» Brief:
A complete answer includes every line below with the word "from".

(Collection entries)

************

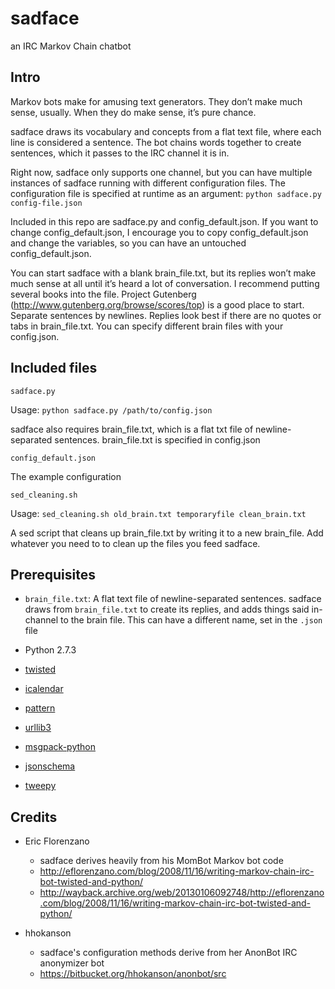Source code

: # sadface

an IRC Markov Chain chatbot

## Intro

Markov bots make for amusing text generators. They don’t make much sense,
usually. When they do make sense, it’s pure chance.

sadface draws its vocabulary and concepts from a flat text file, where
each line is considered a sentence. The bot chains words together to create
sentences, which it passes to the IRC channel it is in.

Right now, sadface only supports one channel, but you can have multiple
instances of sadface running with different configuration files. The
configuration file is specified at runtime as an argument:
`python sadface.py config-file.json`

Included in this repo are sadface.py and config_default.json. If you want to change
config_default.json, I encourage you to copy config_default.json and change the variables,
so you can have an untouched config_default.json.

You can start sadface with a blank brain_file.txt, but its replies won’t
make much sense at all until it’s heard a lot of conversation. I recommend
putting several books into the file. Project Gutenberg
(http://www.gutenberg.org/browse/scores/top) is a good place to start.
Separate sentences by newlines. Replies look best if there are no quotes
or tabs in brain_file.txt. You can specify different brain files with your
config.json.

## Included files

`sadface.py`

Usage: `python sadface.py /path/to/config.json`

sadface also requires brain_file.txt, which is a flat txt file of newline-
separated sentences. brain_file.txt is specified in config.json

`config_default.json`

The example configuration

`sed_cleaning.sh`

Usage: `sed_cleaning.sh old_brain.txt temporaryfile clean_brain.txt`

A sed script that cleans up brain_file.txt by writing it to a new brain_file.
Add whatever you need to to clean up the files you feed sadface.

## Prerequisites

- `brain_file.txt`: A flat text file of newline-separated sentences. sadface draws from `brain_file.txt` to create its replies, and adds things said in-channel
to the brain file. This can have a different name, set in the `.json` file

- Python 2.7.3
- [twisted](https://pypi.python.org/pypi/Twisted)
- [icalendar](https://pypi.python.org/pypi/icalendar)
- [pattern](https://pypi.python.org/pypi/Pattern)
- [urllib3](https://pypi.python.org/pypi/urllib3)
- [msgpack-python](https://pypi.python.org/pypi/msgpack-python)
- [jsonschema](https://pypi.python.org/pypi/jsonschema)
- [tweepy](https://pypi.python.org/pypi/tweepy/3.5.0)

## Credits

- Eric Florenzano
	- sadface derives heavily from his MomBot Markov bot code
	- http://eflorenzano.com/blog/2008/11/16/writing-markov-chain-irc-bot-twisted-and-python/
	- http://wayback.archive.org/web/20130106092748/http://eflorenzano.com/blog/2008/11/16/writing-markov-chain-irc-bot-twisted-and-python/

- hhokanson
	- sadface's configuration methods derive from her AnonBot IRC anonymizer bot
	- https://bitbucket.org/hhokanson/anonbot/src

************

» Written reply:
sadface draws its vocabulary and concepts from a flat text file, where
- `brain_file.txt`: A flat text file of newline-separated sentences. sadface draws from `brain_file.txt` to create its replies, and adds things said in-channel
	- sadface derives heavily from his MomBot Markov bot code
	- sadface's configuration methods derive from her AnonBot IRC anonymizer bot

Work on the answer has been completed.